SQL Query to find percentage difference in salary by emp id-CodePudding

I have the following table

CREATE TABLE test1 (in_date date, emp_id int , salary int);

INSERT INTO test1 (in_date, emp_id, salary)
VALUES
('01-01-2020',1,4000),
('01-01-2020',2,3000),
('01-01-2020',3,6000),
('01-01-2020',4,9000),
('02-01-2020',1,2000),
('02-01-2020',2,5000),
('02-01-2020',3,4200),
('02-01-2020',4,8500);

In_date	emp_id	salary
01-01-2020	1	4000
01-01-2020	2	3000
01-01-2020	3	6000
01-01-2020	4	9000
02-01-2020	1	2000
02-01-2020	2	5000
02-01-2020	3	4200
02-01-2020	4	8500

I would like to calculate percentage change in salary per emp_id

The output should look like this

emp_id	per_diff_salary
1	50%
2	-67%
3	30%
4	6%

any help is highly appreciated

CodePudding user response：

You need ROW_NUMBER to identify which row is the first and which the second.

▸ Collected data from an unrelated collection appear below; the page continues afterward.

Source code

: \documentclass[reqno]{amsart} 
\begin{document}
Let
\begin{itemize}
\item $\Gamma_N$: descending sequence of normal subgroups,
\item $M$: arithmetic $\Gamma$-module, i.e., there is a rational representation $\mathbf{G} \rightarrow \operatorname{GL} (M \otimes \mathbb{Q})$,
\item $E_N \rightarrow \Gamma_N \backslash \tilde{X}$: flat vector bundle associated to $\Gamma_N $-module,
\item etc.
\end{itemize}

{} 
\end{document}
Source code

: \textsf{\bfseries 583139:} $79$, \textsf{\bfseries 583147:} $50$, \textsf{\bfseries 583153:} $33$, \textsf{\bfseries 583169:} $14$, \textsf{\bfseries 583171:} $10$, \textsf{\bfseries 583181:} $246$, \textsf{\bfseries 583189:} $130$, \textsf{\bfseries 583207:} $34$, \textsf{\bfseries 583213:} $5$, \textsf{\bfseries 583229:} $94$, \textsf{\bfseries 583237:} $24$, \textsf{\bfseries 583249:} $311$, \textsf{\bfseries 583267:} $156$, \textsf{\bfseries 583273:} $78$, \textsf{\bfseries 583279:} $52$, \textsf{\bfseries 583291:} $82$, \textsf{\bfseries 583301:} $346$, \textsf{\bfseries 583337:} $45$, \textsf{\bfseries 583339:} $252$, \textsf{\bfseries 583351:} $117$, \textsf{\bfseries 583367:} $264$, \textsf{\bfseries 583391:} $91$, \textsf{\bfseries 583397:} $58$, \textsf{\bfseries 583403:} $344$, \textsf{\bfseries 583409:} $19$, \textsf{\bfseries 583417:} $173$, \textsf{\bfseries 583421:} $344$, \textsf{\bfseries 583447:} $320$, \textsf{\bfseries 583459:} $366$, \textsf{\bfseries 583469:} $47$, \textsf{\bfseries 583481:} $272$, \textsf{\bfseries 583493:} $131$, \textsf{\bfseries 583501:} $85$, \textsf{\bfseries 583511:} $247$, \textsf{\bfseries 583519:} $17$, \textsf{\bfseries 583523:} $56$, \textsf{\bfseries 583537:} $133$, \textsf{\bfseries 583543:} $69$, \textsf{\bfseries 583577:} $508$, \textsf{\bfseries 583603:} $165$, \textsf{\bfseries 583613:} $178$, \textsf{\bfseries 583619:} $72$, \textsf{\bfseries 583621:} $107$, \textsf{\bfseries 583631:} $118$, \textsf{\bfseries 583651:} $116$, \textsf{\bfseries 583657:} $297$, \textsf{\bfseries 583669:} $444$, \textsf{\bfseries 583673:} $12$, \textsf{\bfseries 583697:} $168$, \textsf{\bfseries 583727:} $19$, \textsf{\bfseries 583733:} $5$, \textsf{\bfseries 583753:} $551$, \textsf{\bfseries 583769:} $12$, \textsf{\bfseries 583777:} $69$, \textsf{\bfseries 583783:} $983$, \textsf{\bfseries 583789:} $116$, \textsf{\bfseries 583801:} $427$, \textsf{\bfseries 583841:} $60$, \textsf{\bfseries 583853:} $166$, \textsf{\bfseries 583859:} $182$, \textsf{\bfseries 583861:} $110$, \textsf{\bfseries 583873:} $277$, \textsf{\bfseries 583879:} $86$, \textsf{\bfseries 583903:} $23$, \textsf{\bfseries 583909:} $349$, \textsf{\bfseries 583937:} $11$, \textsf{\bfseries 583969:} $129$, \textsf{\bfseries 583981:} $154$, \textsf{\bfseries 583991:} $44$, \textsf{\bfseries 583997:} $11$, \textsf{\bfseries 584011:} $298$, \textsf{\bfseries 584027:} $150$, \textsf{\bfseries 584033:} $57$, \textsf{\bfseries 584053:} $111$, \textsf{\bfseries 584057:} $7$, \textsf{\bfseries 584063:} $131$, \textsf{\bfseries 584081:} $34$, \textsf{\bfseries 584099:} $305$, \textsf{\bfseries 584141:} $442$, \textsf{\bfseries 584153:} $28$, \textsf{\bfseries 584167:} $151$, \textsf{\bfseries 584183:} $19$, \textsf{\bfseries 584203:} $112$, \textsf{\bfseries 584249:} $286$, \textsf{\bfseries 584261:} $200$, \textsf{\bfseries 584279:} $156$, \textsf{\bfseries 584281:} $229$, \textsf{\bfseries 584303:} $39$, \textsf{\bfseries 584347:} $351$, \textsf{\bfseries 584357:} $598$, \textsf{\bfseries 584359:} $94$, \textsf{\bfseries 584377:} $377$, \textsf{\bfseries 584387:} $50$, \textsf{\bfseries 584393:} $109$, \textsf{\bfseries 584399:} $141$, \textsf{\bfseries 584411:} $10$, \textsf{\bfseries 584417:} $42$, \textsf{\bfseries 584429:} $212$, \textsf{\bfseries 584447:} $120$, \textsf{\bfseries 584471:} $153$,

Then use conditional aggregation over that.

The calculation you are looking for appears to be 100 - SecondValue * 100 / FirstValue

SELECT
  t1.emp_id,
  [percent] = 100 - MIN(CASE WHEN t1.rn = 2 THEN t1.salary END) * 100.0 / MIN(CASE WHEN t1.rn = 1 THEN t1.salary END)
FROM (
    SELECT *,
      rn = ROW_NUMBER() OVER (PARTITION BY t1.emp_id ORDER BY t1.in_date)
    FROM test1 t1
) t1
GROUP BY
  t1.emp_id

db<>fiddle

If you could have more than two rows per emp_id then you need something to identify the last row

SELECT
  t1.emp_id,
  [percent] = 100 - MIN(CASE WHEN t1.NextDate IS NULL THEN t1.salary END) * 100.0 / MIN(CASE WHEN t1.rn = 1 THEN t1.salary END)
FROM (
    SELECT *,
      rn = ROW_NUMBER() OVER (PARTITION BY t1.emp_id ORDER BY t1.in_date),
      NextDate = LEAD(t1.in_date) OVER (PARTITION BY t1.emp_id ORDER BY t1.in_date)   -- will be null on the last row
    FROM test1 t1
) t1
GROUP BY
  t1.emp_id

CodePudding user response：

You may subselect the max and min date and then choose those salaries to calculate by joining by date

select distinct e.emp_id, 
( CAST((maxsal.salary-minsal.salary)*100  AS DECIMAL(10,2))/ CAST(minsal.salary AS DECIMAL(10,2)) )  as salary_increase_from_first_to_last_salary
 FROM test1 E
 join (
   select emp_id, salary FROM test1 EE where in_date = 
    (select min(in_date) FROM test1 EEE where EEE.emp_id = EE.emp_id)
  ) as minsal on minsal.emp_id = e.emp_id
 join (
   select emp_id, salary FROM test1 EE where in_date = 
    (select max(in_date) FROM test1 EEE where EEE.emp_id = EE.emp_id)
  ) as maxsal on maxsal.emp_id = e.emp_id
;

You may need to adapt the casts, or you may not need them at all.

Of course, if the table is big this may not be the best way performancewise and you may need to analise its plan before you accept it. Probably you can find a best way using other subselects or grouping, but this is the most obvious way IMHO by pure SQL.